Here are the top highlights from this week's edition of Moody's Credit Outlook:
First Reads
The US government shutdown continues, with federal agencies remaining closed after Congress failed to pass annual spending bills for fiscal 2026. The shutdown will not weaken the US sovereign rating but its unprecedented scope and duration raise risks to economic growth and fiscal stability. Meanwhile, Meta Platforms and Blue Owl Capital have teamed up to build a $27 billion hyperscale AI data center campus in Louisiana, with Blue Owl owning 80% and Meta 20%. The project will boost Meta's AI infrastructure goals but carries risks such as long payback periods and potential technological changes that could harm returns.

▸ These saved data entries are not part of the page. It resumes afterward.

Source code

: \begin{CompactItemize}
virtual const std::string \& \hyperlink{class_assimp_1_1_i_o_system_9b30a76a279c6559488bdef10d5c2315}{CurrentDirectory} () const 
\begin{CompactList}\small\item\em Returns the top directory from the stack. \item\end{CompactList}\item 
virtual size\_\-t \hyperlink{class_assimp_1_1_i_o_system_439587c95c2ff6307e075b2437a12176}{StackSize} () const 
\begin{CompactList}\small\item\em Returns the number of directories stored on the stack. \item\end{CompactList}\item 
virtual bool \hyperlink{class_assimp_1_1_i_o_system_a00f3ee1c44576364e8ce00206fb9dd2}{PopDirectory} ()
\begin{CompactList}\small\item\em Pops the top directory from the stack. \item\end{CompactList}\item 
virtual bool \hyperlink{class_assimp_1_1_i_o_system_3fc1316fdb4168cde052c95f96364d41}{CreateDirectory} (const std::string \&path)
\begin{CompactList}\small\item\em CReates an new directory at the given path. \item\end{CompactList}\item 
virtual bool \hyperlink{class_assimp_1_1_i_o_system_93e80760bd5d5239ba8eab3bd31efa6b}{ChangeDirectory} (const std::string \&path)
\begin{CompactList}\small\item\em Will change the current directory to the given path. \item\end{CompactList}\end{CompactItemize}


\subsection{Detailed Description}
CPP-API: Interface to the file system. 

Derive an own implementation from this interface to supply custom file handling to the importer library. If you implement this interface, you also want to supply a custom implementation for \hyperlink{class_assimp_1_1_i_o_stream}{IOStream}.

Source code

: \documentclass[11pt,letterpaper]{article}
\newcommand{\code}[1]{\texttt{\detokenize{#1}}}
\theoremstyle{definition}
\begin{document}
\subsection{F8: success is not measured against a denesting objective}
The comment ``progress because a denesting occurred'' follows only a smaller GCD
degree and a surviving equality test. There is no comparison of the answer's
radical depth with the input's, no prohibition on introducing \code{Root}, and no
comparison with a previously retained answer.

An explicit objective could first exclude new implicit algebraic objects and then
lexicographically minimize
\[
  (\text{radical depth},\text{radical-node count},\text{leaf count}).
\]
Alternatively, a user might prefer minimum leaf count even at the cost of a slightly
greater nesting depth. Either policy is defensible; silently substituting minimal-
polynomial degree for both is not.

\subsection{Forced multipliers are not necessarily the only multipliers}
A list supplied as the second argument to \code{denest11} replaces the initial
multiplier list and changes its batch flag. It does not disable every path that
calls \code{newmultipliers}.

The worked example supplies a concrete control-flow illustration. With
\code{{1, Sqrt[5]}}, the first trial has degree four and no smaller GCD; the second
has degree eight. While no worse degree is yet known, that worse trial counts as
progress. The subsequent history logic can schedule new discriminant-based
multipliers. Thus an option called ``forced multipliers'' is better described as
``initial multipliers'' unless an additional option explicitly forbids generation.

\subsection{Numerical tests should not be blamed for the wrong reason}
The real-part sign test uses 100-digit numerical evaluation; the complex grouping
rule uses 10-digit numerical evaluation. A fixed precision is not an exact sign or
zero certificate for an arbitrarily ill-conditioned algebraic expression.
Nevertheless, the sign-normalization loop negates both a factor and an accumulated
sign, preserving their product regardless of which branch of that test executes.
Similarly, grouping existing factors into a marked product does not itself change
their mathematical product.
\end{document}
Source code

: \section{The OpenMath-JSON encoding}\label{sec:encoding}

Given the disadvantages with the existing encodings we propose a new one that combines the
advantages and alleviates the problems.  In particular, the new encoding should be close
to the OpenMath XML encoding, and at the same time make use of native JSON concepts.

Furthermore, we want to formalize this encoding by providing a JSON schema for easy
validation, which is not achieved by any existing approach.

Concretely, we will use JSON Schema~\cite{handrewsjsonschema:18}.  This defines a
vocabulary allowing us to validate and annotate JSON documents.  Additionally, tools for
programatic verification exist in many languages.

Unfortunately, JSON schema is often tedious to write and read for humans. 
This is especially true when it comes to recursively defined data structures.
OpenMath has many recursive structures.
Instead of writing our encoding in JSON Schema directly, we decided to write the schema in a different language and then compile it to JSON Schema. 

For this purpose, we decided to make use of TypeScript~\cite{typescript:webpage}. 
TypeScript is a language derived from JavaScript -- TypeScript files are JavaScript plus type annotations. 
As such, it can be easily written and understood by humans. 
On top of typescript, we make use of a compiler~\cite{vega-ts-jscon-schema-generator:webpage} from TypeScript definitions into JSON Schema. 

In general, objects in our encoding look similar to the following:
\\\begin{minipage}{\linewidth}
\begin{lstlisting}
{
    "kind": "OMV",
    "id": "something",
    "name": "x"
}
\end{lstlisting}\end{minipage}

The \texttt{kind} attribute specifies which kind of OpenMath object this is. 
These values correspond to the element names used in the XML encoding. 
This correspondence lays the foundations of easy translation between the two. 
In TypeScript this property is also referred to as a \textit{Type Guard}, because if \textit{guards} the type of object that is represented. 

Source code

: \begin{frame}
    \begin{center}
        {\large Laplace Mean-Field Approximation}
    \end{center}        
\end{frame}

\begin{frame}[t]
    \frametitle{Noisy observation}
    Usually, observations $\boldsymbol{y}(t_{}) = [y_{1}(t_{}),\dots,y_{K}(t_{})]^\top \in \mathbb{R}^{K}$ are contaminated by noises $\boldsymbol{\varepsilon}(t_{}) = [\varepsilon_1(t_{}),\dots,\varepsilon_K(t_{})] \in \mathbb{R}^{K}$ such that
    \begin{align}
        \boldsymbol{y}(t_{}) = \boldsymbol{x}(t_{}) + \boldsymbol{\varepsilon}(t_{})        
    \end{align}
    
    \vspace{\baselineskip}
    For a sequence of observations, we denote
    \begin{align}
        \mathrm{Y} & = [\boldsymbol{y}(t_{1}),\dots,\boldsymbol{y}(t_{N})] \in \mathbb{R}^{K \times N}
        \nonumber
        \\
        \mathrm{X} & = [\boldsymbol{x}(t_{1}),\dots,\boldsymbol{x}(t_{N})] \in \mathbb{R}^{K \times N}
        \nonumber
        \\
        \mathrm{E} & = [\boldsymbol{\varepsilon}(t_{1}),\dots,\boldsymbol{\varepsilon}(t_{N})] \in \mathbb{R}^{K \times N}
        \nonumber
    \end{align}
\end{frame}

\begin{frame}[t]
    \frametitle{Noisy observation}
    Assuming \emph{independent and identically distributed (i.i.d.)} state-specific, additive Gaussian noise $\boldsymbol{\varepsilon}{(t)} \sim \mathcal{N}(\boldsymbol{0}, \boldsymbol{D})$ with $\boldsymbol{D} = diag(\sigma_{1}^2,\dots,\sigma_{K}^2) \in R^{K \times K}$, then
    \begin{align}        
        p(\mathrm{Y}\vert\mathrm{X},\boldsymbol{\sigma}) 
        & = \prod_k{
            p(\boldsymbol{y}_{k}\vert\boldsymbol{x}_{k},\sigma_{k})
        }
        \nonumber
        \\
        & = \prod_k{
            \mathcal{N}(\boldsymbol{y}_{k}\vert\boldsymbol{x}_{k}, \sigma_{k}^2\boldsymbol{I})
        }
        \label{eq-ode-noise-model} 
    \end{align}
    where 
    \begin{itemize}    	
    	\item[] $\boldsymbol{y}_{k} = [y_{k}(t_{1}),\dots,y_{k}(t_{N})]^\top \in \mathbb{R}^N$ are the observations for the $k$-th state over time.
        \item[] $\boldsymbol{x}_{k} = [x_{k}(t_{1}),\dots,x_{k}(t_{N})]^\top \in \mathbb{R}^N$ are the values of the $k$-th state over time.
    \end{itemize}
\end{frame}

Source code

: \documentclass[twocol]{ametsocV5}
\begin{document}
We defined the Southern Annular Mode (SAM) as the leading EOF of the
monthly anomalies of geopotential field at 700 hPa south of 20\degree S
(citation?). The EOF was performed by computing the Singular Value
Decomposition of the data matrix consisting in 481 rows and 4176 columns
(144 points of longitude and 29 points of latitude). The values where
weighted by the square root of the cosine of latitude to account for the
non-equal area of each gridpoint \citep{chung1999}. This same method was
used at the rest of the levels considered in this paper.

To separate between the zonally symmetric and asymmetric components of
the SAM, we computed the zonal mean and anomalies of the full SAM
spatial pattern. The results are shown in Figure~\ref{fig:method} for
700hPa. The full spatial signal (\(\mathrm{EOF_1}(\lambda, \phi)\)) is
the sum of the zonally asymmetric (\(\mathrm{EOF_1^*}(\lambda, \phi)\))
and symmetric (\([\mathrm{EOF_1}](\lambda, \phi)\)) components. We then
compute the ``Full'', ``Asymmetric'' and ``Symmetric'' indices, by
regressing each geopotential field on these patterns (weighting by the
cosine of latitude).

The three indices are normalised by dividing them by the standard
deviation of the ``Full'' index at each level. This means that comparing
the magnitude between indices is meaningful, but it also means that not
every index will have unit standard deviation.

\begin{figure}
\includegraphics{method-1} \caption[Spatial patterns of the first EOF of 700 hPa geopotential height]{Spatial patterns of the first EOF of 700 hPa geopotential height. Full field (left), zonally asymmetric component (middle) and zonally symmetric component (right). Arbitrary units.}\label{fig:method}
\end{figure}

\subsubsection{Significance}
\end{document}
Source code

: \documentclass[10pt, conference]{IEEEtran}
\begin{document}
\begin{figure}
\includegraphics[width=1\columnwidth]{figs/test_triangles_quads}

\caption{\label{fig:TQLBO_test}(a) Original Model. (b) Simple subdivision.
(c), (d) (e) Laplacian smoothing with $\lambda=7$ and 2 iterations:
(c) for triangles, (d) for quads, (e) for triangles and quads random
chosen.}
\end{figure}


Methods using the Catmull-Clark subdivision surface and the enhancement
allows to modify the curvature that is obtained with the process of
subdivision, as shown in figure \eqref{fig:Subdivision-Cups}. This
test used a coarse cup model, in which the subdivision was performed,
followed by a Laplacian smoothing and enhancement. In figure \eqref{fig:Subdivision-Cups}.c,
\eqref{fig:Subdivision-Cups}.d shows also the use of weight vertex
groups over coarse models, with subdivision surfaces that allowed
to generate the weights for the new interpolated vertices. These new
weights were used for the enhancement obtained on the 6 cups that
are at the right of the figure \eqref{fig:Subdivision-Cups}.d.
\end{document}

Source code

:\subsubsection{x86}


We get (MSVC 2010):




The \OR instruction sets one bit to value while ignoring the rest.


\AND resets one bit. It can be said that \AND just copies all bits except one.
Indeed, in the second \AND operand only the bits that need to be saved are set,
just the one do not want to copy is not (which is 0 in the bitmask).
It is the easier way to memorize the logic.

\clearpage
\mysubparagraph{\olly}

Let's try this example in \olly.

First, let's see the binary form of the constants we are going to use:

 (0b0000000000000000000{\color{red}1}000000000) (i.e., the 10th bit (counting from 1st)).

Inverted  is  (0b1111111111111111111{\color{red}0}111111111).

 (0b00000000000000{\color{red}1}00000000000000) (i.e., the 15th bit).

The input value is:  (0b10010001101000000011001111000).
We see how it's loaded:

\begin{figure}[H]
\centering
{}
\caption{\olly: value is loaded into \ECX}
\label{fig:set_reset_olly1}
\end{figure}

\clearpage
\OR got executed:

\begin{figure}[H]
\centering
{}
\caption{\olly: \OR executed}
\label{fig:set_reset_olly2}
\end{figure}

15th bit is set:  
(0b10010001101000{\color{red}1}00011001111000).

Featured News and Analysis
Holcim's Xella acquisition adds products, but raises exposure to volatile residential new build
Swiss building materials company Holcim’s €1.85 billion acquisition of Germany’s Xella will complement its portfolio, creating opportunities for synergies, but will increase its exposure to the most volatile segment of the construction industry.
Coca-Cola HBC will buy 75% of African Coke bottler for $2.6 billion, temporarily raising leverage
The acquisition will be financed through a combination of debt and equity, which will temporarily increase leverage. However, it will strengthen Coca-Cola's business presence through improved geographic diversification in the fast-growing continent.
The London Stock Exchange Group's acquisition of SwapClear revenue share and banks' investment in its Post Trade Solutions business will support its profitability and cash flow.
Credit in Depth
Algorithmic principal trading firms are increasing their share of market-making and secondary market trading, leveraging technological prowess, algorithmic trading expertise and recruitment of top talent to take revenue from traditional firms like global investment banks.
Hong Kong SAR, China’s property market remains weak as office rents continue to decline amid ample supply and soft leasing demand. We expect retail rental income to be largely flat, while residential development sales are steadying, supported by lower interest rates and renewed investment interest.